Description
Traditional Jamaican Curry Chicken is a vibrant, flavorful dish featuring tender chicken pieces simmered in a fragrant blend of Jamaican curry powder, fresh herbs, and spices. This hearty recipe combines the creaminess of coconut milk with the zest of scotch bonnet peppers and warmth from allspice, balanced by root vegetables like potatoes and carrots. Perfect for those seeking an authentic taste of Jamaican comfort food that is both dairy-free and gluten-free.
Ingredients
Scale
Chicken and Marinade
- 3-4 lbs. organic chicken, skin removed (drumsticks and thigh pieces work great)
- 1-2 Tbsps browning (optional)
- 2-3 Tbsps Jamaican Green Seasoning
- 2 Tbsps Jamaican curry powder
- 2 tsps On Everything All-Purpose Blend
- 1 tsp sea salt
- 1/2 tsp smoked paprika
Cooking Ingredients
- 4 Tbsps extra virgin olive oil
- 2 Tbsps organic brown sugar
- 1 (14 oz.) can full-fat coconut milk
- 2 medium russet potatoes, peeled and cubed
- 2 medium carrots, peeled and chopped
- 1 medium bell pepper, cored, removed, and chopped
- 3 garlic cloves, minced
- 2 tsps minced fresh ginger (or 1/2 tsp ground ginger)
- 1-3 scotch bonnet peppers (adjust to preferred spiciness, habanero peppers can be used)
- 2 green onions, lightly crushed or chopped (scallions)
- 2 fresh thyme sprigs
- 1 cup organic low-sodium chicken stock (or chicken bone broth)
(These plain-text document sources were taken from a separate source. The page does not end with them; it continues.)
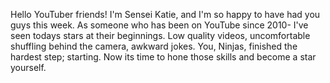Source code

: Hello YouTuber friends! I'm Sensei Katie, and I'm so happy to have had you guys this week. 
As someone who has been on YouTube since 2010- I've seen todays stars at their beginnings.
Low quality videos, uncomfortable shuffling behind the camera, awkward jokes.
You, Ninjas, finished the hardest step; starting. Now its time to hone those skills and become a star yourself.

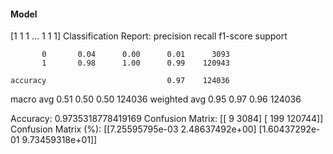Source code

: #### Model
[1 1 1 ... 1 1 1]
Classification Report:
              precision    recall  f1-score   support

           0       0.04      0.00      0.01      3093
           1       0.98      1.00      0.99    120943

    accuracy                           0.97    124036
   macro avg       0.51      0.50      0.50    124036
weighted avg       0.95      0.97      0.96    124036

Accuracy: 0.9735318778419169
Confusion Matrix:
[[     9   3084]
 [   199 120744]]
Confusion Matrix (%):
[[7.25595795e-03 2.48637492e+00]
 [1.60437292e-01 9.73459318e+01]]
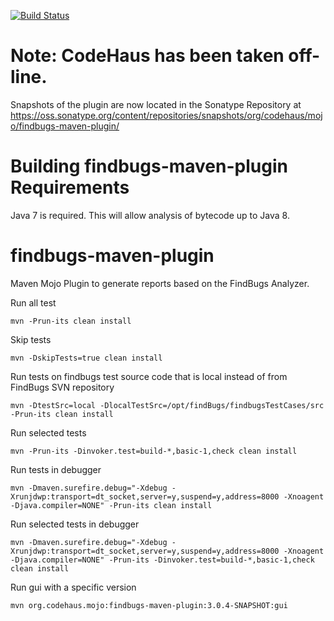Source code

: [![Build Status](https://travis-ci.org/mojohaus/findbugs-maven-plugin.svg?branch=master)](https://travis-ci.org/mojohaus/findbugs-maven-plugin)

# **Note:**  CodeHaus has been taken off-line.

Snapshots of the plugin are now located in the Sonatype Repository at https://oss.sonatype.org/content/repositories/snapshots/org/codehaus/mojo/findbugs-maven-plugin/

Building findbugs-maven-plugin Requirements
=====================

Java 7 is required.  This will allow analysis of bytecode up to Java 8.



findbugs-maven-plugin
=====================

Maven Mojo Plugin to generate reports based on the FindBugs Analyzer.

Run all test

    mvn -Prun-its clean install

Skip tests

    mvn -DskipTests=true clean install

Run tests on findbugs test source code that is local instead of from FindBugs SVN repository

    mvn -DtestSrc=local -DlocalTestSrc=/opt/findBugs/findbugsTestCases/src -Prun-its clean install
 

Run selected tests

    mvn -Prun-its -Dinvoker.test=build-*,basic-1,check clean install


Run tests in debugger

    mvn -Dmaven.surefire.debug="-Xdebug -Xrunjdwp:transport=dt_socket,server=y,suspend=y,address=8000 -Xnoagent -Djava.compiler=NONE" -Prun-its clean install 


Run selected tests in debugger

    mvn -Dmaven.surefire.debug="-Xdebug -Xrunjdwp:transport=dt_socket,server=y,suspend=y,address=8000 -Xnoagent -Djava.compiler=NONE" -Prun-its -Dinvoker.test=build-*,basic-1,check clean install

Run gui with a specific version 

    mvn org.codehaus.mojo:findbugs-maven-plugin:3.0.4-SNAPSHOT:gui 
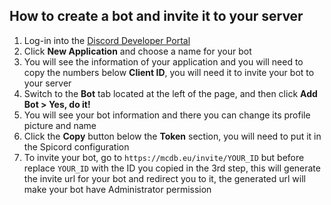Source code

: ## How to create a bot and invite it to your server

 1. Log-in into the [Discord Developer Portal](https://discord.com/developers/applications)
 2. Click **New Application** and choose a name for your bot
 3. You will see the information of your application and you will need to copy the numbers below **Client ID**, you will need it to invite your bot to your server
 4. Switch to the **Bot** tab located at the left of the page, and then click **Add Bot > Yes, do it!**
 5. You will see your bot information and there you can change its profile picture and name
 6. Click the **Copy** button below the **Token** section, you will need to put it in the Spicord configuration
 7. To invite your bot, go to `https://mcdb.eu/invite/YOUR_ID` but before replace `YOUR_ID` with the ID you copied in the 3rd step, this will generate the invite url for your bot and redirect you to it, the generated url will make your bot have Administrator permission
 
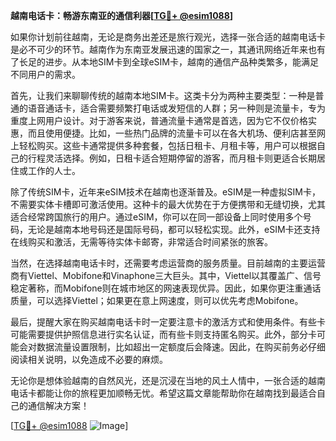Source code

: **越南电话卡：畅游东南亚的通信利器[[TG💪+ @esim1088](https://t.me/s/esim1088)]**

如果你计划前往越南，无论是商务出差还是旅行观光，选择一张合适的越南电话卡是必不可少的环节。越南作为东南亚发展迅速的国家之一，其通讯网络近年来也有了长足的进步。从本地SIM卡到全球eSIM卡，越南的通信产品种类繁多，能满足不同用户的需求。

首先，让我们来聊聊传统的越南本地SIM卡。这类卡分为两种主要类型：一种是普通的语音通话卡，适合需要频繁打电话或发短信的人群；另一种则是流量卡，专为重度上网用户设计。对于游客来说，普通流量卡通常是首选，因为它不仅价格实惠，而且使用便捷。比如，一些热门品牌的流量卡可以在各大机场、便利店甚至网上轻松购买。这些卡通常提供多种套餐，包括日租卡、月租卡等，用户可以根据自己的行程灵活选择。例如，日租卡适合短期停留的游客，而月租卡则更适合长期居住或工作的人士。

除了传统SIM卡，近年来eSIM技术在越南也逐渐普及。eSIM是一种虚拟SIM卡，不需要实体卡槽即可激活使用。这种卡的最大优势在于方便携带和无缝切换，尤其适合经常跨国旅行的用户。通过eSIM，你可以在同一部设备上同时使用多个号码，无论是越南本地号码还是国际号码，都可以轻松实现。此外，eSIM卡还支持在线购买和激活，无需等待实体卡邮寄，非常适合时间紧张的旅客。

当然，在选择越南电话卡时，还需要考虑运营商的服务质量。目前越南的主要运营商有Viettel、Mobifone和Vinaphone三大巨头。其中，Viettel以其覆盖广、信号稳定著称，而Mobifone则在城市地区的网速表现优异。因此，如果你更注重通话质量，可以选择Viettel；如果更在意上网速度，则可以优先考虑Mobifone。

最后，提醒大家在购买越南电话卡时一定要注意卡的激活方式和使用条件。有些卡可能需要提供护照信息进行实名认证，而有些卡则支持匿名购买。此外，部分卡可能会对数据流量设置限制，比如超出一定额度后会降速。因此，在购买前务必仔细阅读相关说明，以免造成不必要的麻烦。

无论你是想体验越南的自然风光，还是沉浸在当地的风土人情中，一张合适的越南电话卡都能让你的旅程更加顺畅无忧。希望这篇文章能帮助你在越南找到最适合自己的通信解决方案！

[[TG💪+ @esim1088](https://t.me/s/esim1088) ![Image](https://i.postimg.cc/4NQfJmqS/Snipaste-2025-05-13-00-14-12.png)]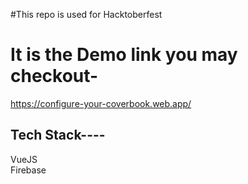 #This repo is used for Hacktoberfest
# It is the Demo link you may checkout- 
https://configure-your-coverbook.web.app/

## Tech Stack---- 
VueJS <br />
Firebase


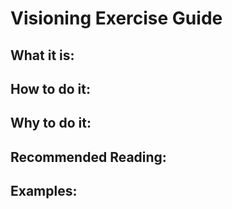 # Visioning Exercise Guide

## What it is:

## How to do it:

## Why to do it:

## Recommended Reading:

## Examples:

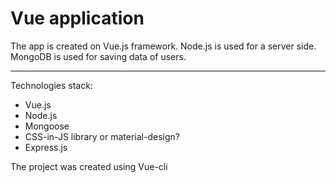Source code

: # Vue application
The app is created on Vue.js framework. Node.js is used for a server side. MongoDB is used for saving data of users.

***

Technologies stack:

+ Vue.js
+ Node.js
+ Mongoose
+ CSS-in-JS library or material-design? 
+ Express.js

The project was created using Vue-cli
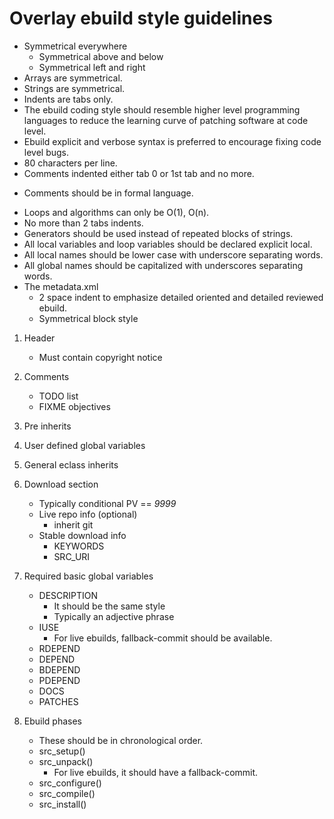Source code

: # Overlay ebuild style guidelines

* Symmetrical everywhere
  - Symmetrical above and below
  - Symmetrical left and right
* Arrays are symmetrical.
* Strings are symmetrical.
* Indents are tabs only.
* The ebuild coding style should resemble higher level programming languages to reduce the learning curve of patching software at code level.
* Ebuild explicit and verbose syntax is preferred to encourage fixing code level bugs.
* 80 characters per line.
* Comments indented either tab 0 or 1st tab and no more.
- Comments should be in formal language.
* Loops and algorithms can only be O(1), O(n).
* No more than 2 tabs indents.
* Generators should be used instead of repeated blocks of strings.
* All local variables and loop variables should be declared explicit local.
* All local names should be lower case with underscore separating words.
* All global names should be capitalized with underscores separating words.
* The metadata.xml
  - 2 space indent to emphasize detailed oriented and detailed reviewed ebuild.
  - Symmetrical block style

1. Header
   - Must contain copyright notice

2. Comments
   - TODO list
   - FIXME objectives

4. Pre inherits

3. User defined global variables

4. General eclass inherits

5. Download section
   - Typically conditional PV == *9999*
   - Live repo info (optional)
     - inherit git
   - Stable download info
     - KEYWORDS
     - SRC_URI

6. Required basic global variables
   - DESCRIPTION
     - It should be the same style
     - Typically an adjective phrase
   - IUSE
     - For live ebuilds, fallback-commit should be available.
   - RDEPEND
   - DEPEND
   - BDEPEND
   - PDEPEND
   - DOCS
   - PATCHES

7. Ebuild phases
   - These should be in chronological order.
   - src_setup()
   - src_unpack()
     - For live ebuilds, it should have a fallback-commit.
   - src_configure()
   - src_compile()
   - src_install()

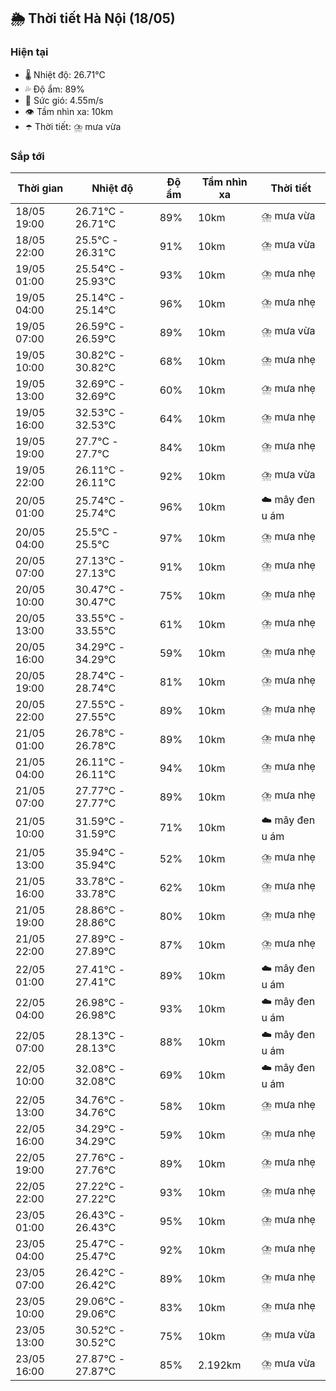 ## 🌦️ Thời tiết Hà Nội (18/05)

### Hiện tại

- 🌡️ Nhiệt độ: 26.71℃
- 💦 Độ ẩm: 89%
- 💨 Sức gió: 4.55m/s
- 👁️ Tầm nhìn xa: 10km
- ☂️ Thời tiết: ⛈️ mưa vừa

### Sắp tới

| Thời gian | Nhiệt độ | Độ ẩm | Tầm nhìn xa | Thời tiết |
| --- | --- | --- | --- | --- |
| 18/05 19:00 | 26.71℃ - 26.71℃ | 89% | 10km | ⛈️ mưa vừa |
| 18/05 22:00 | 25.5℃ - 26.31℃ | 91% | 10km | ⛈️ mưa vừa |
| 19/05 01:00 | 25.54℃ - 25.93℃ | 93% | 10km | ⛈️ mưa nhẹ |
| 19/05 04:00 | 25.14℃ - 25.14℃ | 96% | 10km | ⛈️ mưa nhẹ |
| 19/05 07:00 | 26.59℃ - 26.59℃ | 89% | 10km | ⛈️ mưa vừa |
| 19/05 10:00 | 30.82℃ - 30.82℃ | 68% | 10km | ⛈️ mưa nhẹ |
| 19/05 13:00 | 32.69℃ - 32.69℃ | 60% | 10km | ⛈️ mưa nhẹ |
| 19/05 16:00 | 32.53℃ - 32.53℃ | 64% | 10km | ⛈️ mưa nhẹ |
| 19/05 19:00 | 27.7℃ - 27.7℃ | 84% | 10km | ⛈️ mưa nhẹ |
| 19/05 22:00 | 26.11℃ - 26.11℃ | 92% | 10km | ⛈️ mưa vừa |
| 20/05 01:00 | 25.74℃ - 25.74℃ | 96% | 10km | ☁️ mây đen u ám |
| 20/05 04:00 | 25.5℃ - 25.5℃ | 97% | 10km | ⛈️ mưa nhẹ |
| 20/05 07:00 | 27.13℃ - 27.13℃ | 91% | 10km | ⛈️ mưa nhẹ |
| 20/05 10:00 | 30.47℃ - 30.47℃ | 75% | 10km | ⛈️ mưa nhẹ |
| 20/05 13:00 | 33.55℃ - 33.55℃ | 61% | 10km | ⛈️ mưa nhẹ |
| 20/05 16:00 | 34.29℃ - 34.29℃ | 59% | 10km | ⛈️ mưa nhẹ |
| 20/05 19:00 | 28.74℃ - 28.74℃ | 81% | 10km | ⛈️ mưa nhẹ |
| 20/05 22:00 | 27.55℃ - 27.55℃ | 89% | 10km | ⛈️ mưa nhẹ |
| 21/05 01:00 | 26.78℃ - 26.78℃ | 89% | 10km | ⛈️ mưa nhẹ |
| 21/05 04:00 | 26.11℃ - 26.11℃ | 94% | 10km | ⛈️ mưa nhẹ |
| 21/05 07:00 | 27.77℃ - 27.77℃ | 89% | 10km | ⛈️ mưa nhẹ |
| 21/05 10:00 | 31.59℃ - 31.59℃ | 71% | 10km | ☁️ mây đen u ám |
| 21/05 13:00 | 35.94℃ - 35.94℃ | 52% | 10km | ⛈️ mưa nhẹ |
| 21/05 16:00 | 33.78℃ - 33.78℃ | 62% | 10km | ⛈️ mưa nhẹ |
| 21/05 19:00 | 28.86℃ - 28.86℃ | 80% | 10km | ⛈️ mưa nhẹ |
| 21/05 22:00 | 27.89℃ - 27.89℃ | 87% | 10km | ⛈️ mưa nhẹ |
| 22/05 01:00 | 27.41℃ - 27.41℃ | 89% | 10km | ☁️ mây đen u ám |
| 22/05 04:00 | 26.98℃ - 26.98℃ | 93% | 10km | ☁️ mây đen u ám |
| 22/05 07:00 | 28.13℃ - 28.13℃ | 88% | 10km | ☁️ mây đen u ám |
| 22/05 10:00 | 32.08℃ - 32.08℃ | 69% | 10km | ☁️ mây đen u ám |
| 22/05 13:00 | 34.76℃ - 34.76℃ | 58% | 10km | ⛈️ mưa nhẹ |
| 22/05 16:00 | 34.29℃ - 34.29℃ | 59% | 10km | ⛈️ mưa nhẹ |
| 22/05 19:00 | 27.76℃ - 27.76℃ | 89% | 10km | ⛈️ mưa nhẹ |
| 22/05 22:00 | 27.22℃ - 27.22℃ | 93% | 10km | ⛈️ mưa nhẹ |
| 23/05 01:00 | 26.43℃ - 26.43℃ | 95% | 10km | ⛈️ mưa nhẹ |
| 23/05 04:00 | 25.47℃ - 25.47℃ | 92% | 10km | ⛈️ mưa nhẹ |
| 23/05 07:00 | 26.42℃ - 26.42℃ | 89% | 10km | ⛈️ mưa nhẹ |
| 23/05 10:00 | 29.06℃ - 29.06℃ | 83% | 10km | ⛈️ mưa nhẹ |
| 23/05 13:00 | 30.52℃ - 30.52℃ | 75% | 10km | ⛈️ mưa vừa |
| 23/05 16:00 | 27.87℃ - 27.87℃ | 85% | 2.192km | ⛈️ mưa vừa |
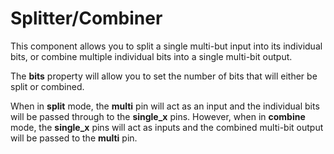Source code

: # Splitter/Combiner

This component allows you to split a single multi-but input into its individual bits, or combine multiple individual bits into a single multi-bit output.

The **bits** property will allow you to set the number of bits that will either be split or combined.

When in **split** mode, the **multi** pin will act as an input and the individual bits will be passed through to the **single_x** pins. However, when in **combine** mode, the **single_x** pins will act as inputs and the combined multi-bit output will be passed to the **multi** pin.
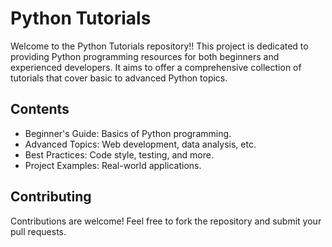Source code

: # Python Tutorials

Welcome to the Python Tutorials repository!! This project is dedicated to providing Python programming resources for both beginners and experienced developers. It aims to offer a comprehensive collection of tutorials that cover basic to advanced Python topics.

## Contents

- Beginner's Guide: Basics of Python programming.
- Advanced Topics: Web development, data analysis, etc.
- Best Practices: Code style, testing, and more.
- Project Examples: Real-world applications.

## Contributing

Contributions are welcome! Feel free to fork the repository and submit your pull requests.

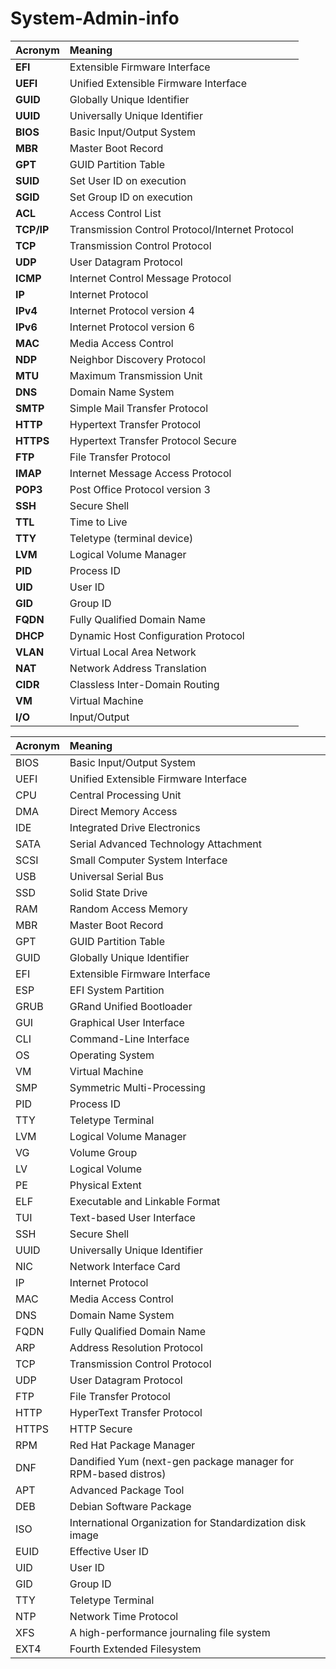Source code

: # System-Admin-info
| **Acronym** | **Meaning**                                     |
| :---------- | :---------------------------------------------- |
| **EFI**     | Extensible Firmware Interface                   |
| **UEFI**    | Unified Extensible Firmware Interface           |
| **GUID**    | Globally Unique Identifier                      |
| **UUID**    | Universally Unique Identifier                   |
| **BIOS**    | Basic Input/Output System                       |
| **MBR**     | Master Boot Record                              |
| **GPT**     | GUID Partition Table                            |
| **SUID**    | Set User ID on execution                        |
| **SGID**    | Set Group ID on execution                       |
| **ACL**     | Access Control List                             |
| **TCP/IP**  | Transmission Control Protocol/Internet Protocol |
| **TCP**     | Transmission Control Protocol                   |
| **UDP**     | User Datagram Protocol                          |
| **ICMP**    | Internet Control Message Protocol               |
| **IP**      | Internet Protocol                               |
| **IPv4**    | Internet Protocol version 4                     |
| **IPv6**    | Internet Protocol version 6                     |
| **MAC**     | Media Access Control                            |
| **NDP**     | Neighbor Discovery Protocol                     |
| **MTU**     | Maximum Transmission Unit                       |
| **DNS**     | Domain Name System                              |
| **SMTP**    | Simple Mail Transfer Protocol                   |
| **HTTP**    | Hypertext Transfer Protocol                     |
| **HTTPS**   | Hypertext Transfer Protocol Secure              |
| **FTP**     | File Transfer Protocol                          |
| **IMAP**    | Internet Message Access Protocol                |
| **POP3**    | Post Office Protocol version 3                  |
| **SSH**     | Secure Shell                                    |
| **TTL**     | Time to Live                                    |
| **TTY**     | Teletype (terminal device)                      |
| **LVM**     | Logical Volume Manager                          |
| **PID**     | Process ID                                      |
| **UID**     | User ID                                         |
| **GID**     | Group ID                                        |
| **FQDN**    | Fully Qualified Domain Name                     |
| **DHCP**    | Dynamic Host Configuration Protocol             |
| **VLAN**    | Virtual Local Area Network                      |
| **NAT**     | Network Address Translation                     |
| **CIDR**    | Classless Inter-Domain Routing                  |
| **VM**      | Virtual Machine                                 |
| **I/O**     | Input/Output                                    |

| Acronym | Meaning                                                        |
| :------ | :------------------------------------------------------------- |
| BIOS    | Basic Input/Output System                                      |
| UEFI    | Unified Extensible Firmware Interface                          |
| CPU     | Central Processing Unit                                        |
| DMA     | Direct Memory Access                                           |
| IDE     | Integrated Drive Electronics                                   |
| SATA    | Serial Advanced Technology Attachment                          |
| SCSI    | Small Computer System Interface                                |
| USB     | Universal Serial Bus                                           |
| SSD     | Solid State Drive                                              |
| RAM     | Random Access Memory                                           |
| MBR     | Master Boot Record                                             |
| GPT     | GUID Partition Table                                           |
| GUID    | Globally Unique Identifier                                     |
| EFI     | Extensible Firmware Interface                                  |
| ESP     | EFI System Partition                                           |
| GRUB    | GRand Unified Bootloader                                       |
| GUI     | Graphical User Interface                                       |
| CLI     | Command-Line Interface                                         |
| OS      | Operating System                                               |
| VM      | Virtual Machine                                                |
| SMP     | Symmetric Multi-Processing                                     |
| PID     | Process ID                                                     |
| TTY     | Teletype Terminal                                              |
| LVM     | Logical Volume Manager                                         |
| VG      | Volume Group                                                   |
| LV      | Logical Volume                                                 |
| PE      | Physical Extent                                                |
| ELF     | Executable and Linkable Format                                 |
| TUI     | Text-based User Interface                                      |
| SSH     | Secure Shell                                                   |
| UUID    | Universally Unique Identifier                                  |
| NIC     | Network Interface Card                                         |
| IP      | Internet Protocol                                              |
| MAC     | Media Access Control                                           |
| DNS     | Domain Name System                                             |
| FQDN    | Fully Qualified Domain Name                                    |
| ARP     | Address Resolution Protocol                                    |
| TCP     | Transmission Control Protocol                                  |
| UDP     | User Datagram Protocol                                         |
| FTP     | File Transfer Protocol                                         |
| HTTP    | HyperText Transfer Protocol                                    |
| HTTPS   | HTTP Secure                                                    |
| RPM     | Red Hat Package Manager                                        |
| DNF     | Dandified Yum (next-gen package manager for RPM-based distros) |
| APT     | Advanced Package Tool                                          |
| DEB     | Debian Software Package                                        |
| ISO     | International Organization for Standardization disk image      |
| EUID    | Effective User ID                                              |
| UID     | User ID                                                        |
| GID     | Group ID                                                       |
| TTY     | Teletype Terminal                                              |
| NTP     | Network Time Protocol                                          |
| XFS     | A high-performance journaling file system                      |
| EXT4    | Fourth Extended Filesystem                                     |
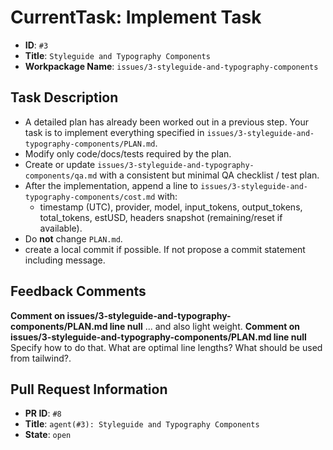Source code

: # CurrentTask: Implement Task

- **ID**: `#3`
- **Title**: `Styleguide and Typography Components`
- **Workpackage Name**: `issues/3-styleguide-and-typography-components`

## Task Description

- A detailed plan has already been worked out in a previous step. Your task is to implement everything specified in `issues/3-styleguide-and-typography-components/PLAN.md`.
- Modify only code/docs/tests required by the plan.
- Create or update `issues/3-styleguide-and-typography-components/qa.md` with a consistent but minimal QA checklist / test plan.
- After the implementation, append a line to `issues/3-styleguide-and-typography-components/cost.md` with:
  - timestamp (UTC), provider, model, input_tokens, output_tokens, total_tokens, estUSD, headers snapshot (remaining/reset if available).
- Do **not** change `PLAN.md`.
- create a local commit if possible. If not propose a commit statement including message.

## Feedback Comments

__Comment on issues/3-styleguide-and-typography-components/PLAN.md line null__
... and also light weight.
__Comment on issues/3-styleguide-and-typography-components/PLAN.md line null__
Specify how to do that. What are optimal line lengths? What should be used from tailwind?.

## Pull Request Information
- **PR ID**: `#8`
- **Title**: `agent(#3): Styleguide and Typography Components`
- **State**: `open`
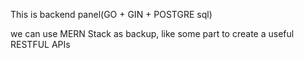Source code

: This is backend panel(GO + GIN + POSTGRE sql)

we can use MERN Stack as backup, like some part to create a useful RESTFUL APIs 

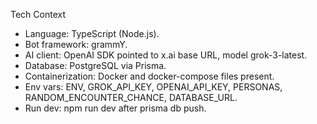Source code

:Tech Context

- Language: TypeScript (Node.js).
- Bot framework: grammY.
- AI client: OpenAI SDK pointed to x.ai base URL, model grok-3-latest.
- Database: PostgreSQL via Prisma.
- Containerization: Docker and docker-compose files present.
- Env vars: ENV, GROK_API_KEY, OPENAI_API_KEY, PERSONAS, RANDOM_ENCOUNTER_CHANCE, DATABASE_URL.
- Run dev: npm run dev after prisma db push.
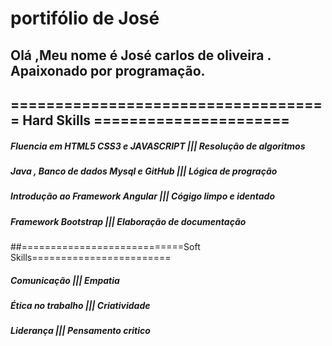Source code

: # portifólio de José
## Olá ,Meu nome é José carlos de oliveira . Apaixonado por programação.
 ## ==================================== Hard Skills ======================
#####   Fluencia em HTML5 CSS3 e JAVASCRIPT ||| Resolução de algoritmos</li>                                        
##### Java , Banco de dados Mysql e GitHub ||| Lógica de progração</li>
##### Introdução ao Framework Angular ||| Cógigo limpo e identado</li>
##### Framework Bootstrap ||| Elaboração de documentação</li>
             
##============================Soft Skills========================
#####    Comunicação |||  Empatia </li> 
#####   Ética no trabalho |||   Criatividade</li>
#####   Liderança |||   Pensamento critico</li>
- 2 1/2 Tbsps Jamaican curry powder
- 1 Tbsp Jamaican pepper sauce
- 1 tsp ground allspice
- Sea salt and black pepper, to taste
Instructions
- Prepare the Chicken: Remove skin from the chicken drumsticks and thighs. Optionally, toss chicken with 1-2 tablespoons of browning to enhance color and flavor. Then marinate the chicken pieces with 2-3 tablespoons of Jamaican green seasoning, 2 tablespoons curry powder, 2 teaspoons all-purpose blend, 1 teaspoon sea salt, and 1/2 teaspoon smoked paprika. Let it sit for at least 15 minutes to absorb the spices.
- Sauté Aromatics and Spices: Heat 4 tablespoons of extra virgin olive oil in a large pot or deep skillet over medium heat. Add minced garlic, minced ginger, and chopped scotch bonnet peppers, cooking until fragrant (about 1-2 minutes). This step builds the spice foundation of the curry.
- Braise the Chicken: Add the marinated chicken pieces to the pot, browning them lightly on all sides for 5-7 minutes. This seals in the juices and enhances flavor.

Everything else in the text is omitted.